[PROBLEM TO WORK ON] Repetition must be exact and must stop with the line bearing "For our implementation". It begins at the first line of the records and includes no pictures.

(Items listed in a dataset)
────────

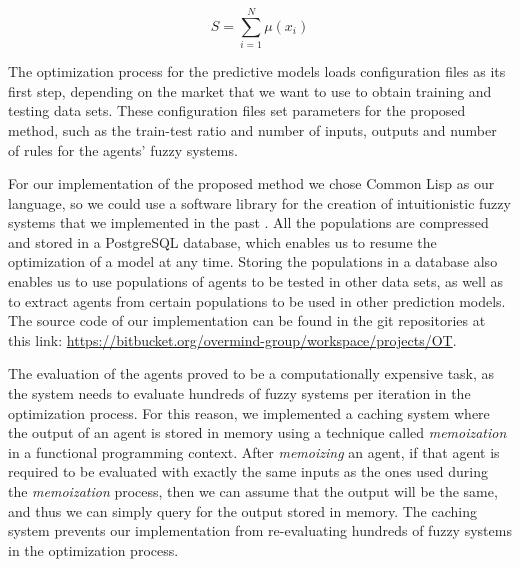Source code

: \documentclass{ieeeaccess}
\begin{document}
\begin{equation}
  \label{equation:activation-score}
  S =\sum_{i=1}^{N}{\mu(x_{i})}
\end{equation}

The optimization process for the predictive models loads configuration files as its first step, depending on the market that we want to use to obtain training and testing data sets. These configuration files set parameters for the proposed method, such as the train-test ratio and number of inputs, outputs and number of rules for the agents' fuzzy systems.

For our implementation of the proposed method we chose Common Lisp as our language, so we could use a software library for the creation of intuitionistic fuzzy systems that we implemented in the past \cite{Hernandez-Aguila2016} \cite{Hernandez-Aguila2017-2}. All the populations are compressed and stored in a PostgreSQL database, which enables us to resume the optimization of a model at any time. Storing the populations in a database also enables us to use populations of agents to be tested in other data sets, as well as to extract agents from certain populations to be used in other prediction models. The source code of our implementation can be found in the git repositories at this link: \url{https://bitbucket.org/overmind-group/workspace/projects/OT}.

The evaluation of the agents proved to be a computationally expensive task, as the system needs to evaluate hundreds of fuzzy systems per iteration in the optimization process. For this reason, we implemented a caching system where the output of an agent is stored in memory using a technique called \textit{memoization} \cite{johnson1995memoization} in a functional programming context. After \textit{memoizing} an agent, if that agent is required to be evaluated with exactly the same inputs as the ones used during the \textit{memoization} process, then we can assume that the output will be the same, and thus we can simply query for the output stored in memory. The caching system prevents our implementation from re-evaluating hundreds of fuzzy systems in the optimization process.

\end{document}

────────

[RESULT OF THIS EXERCISE]
Source code

: \documentclass{ieeeaccess}
\begin{document}
\begin{equation}
  \label{equation:activation-score}
  S =\sum_{i=1}^{N}{\mu(x_{i})}
\end{equation}

The optimization process for the predictive models loads configuration files as its first step, depending on the market that we want to use to obtain training and testing data sets. These configuration files set parameters for the proposed method, such as the train-test ratio and number of inputs, outputs and number of rules for the agents' fuzzy systems.

For our implementation of the proposed method we chose Common Lisp as our language, so we could use a software library for the creation of intuitionistic fuzzy systems that we implemented in the past \cite{Hernandez-Aguila2016} \cite{Hernandez-Aguila2017-2}. All the populations are compressed and stored in a PostgreSQL database, which enables us to resume the optimization of a model at any time. Storing the populations in a database also enables us to use populations of agents to be tested in other data sets, as well as to extract agents from certain populations to be used in other prediction models. The source code of our implementation can be found in the git repositories at this link: \url{https://bitbucket.org/overmind-group/workspace/projects/OT}.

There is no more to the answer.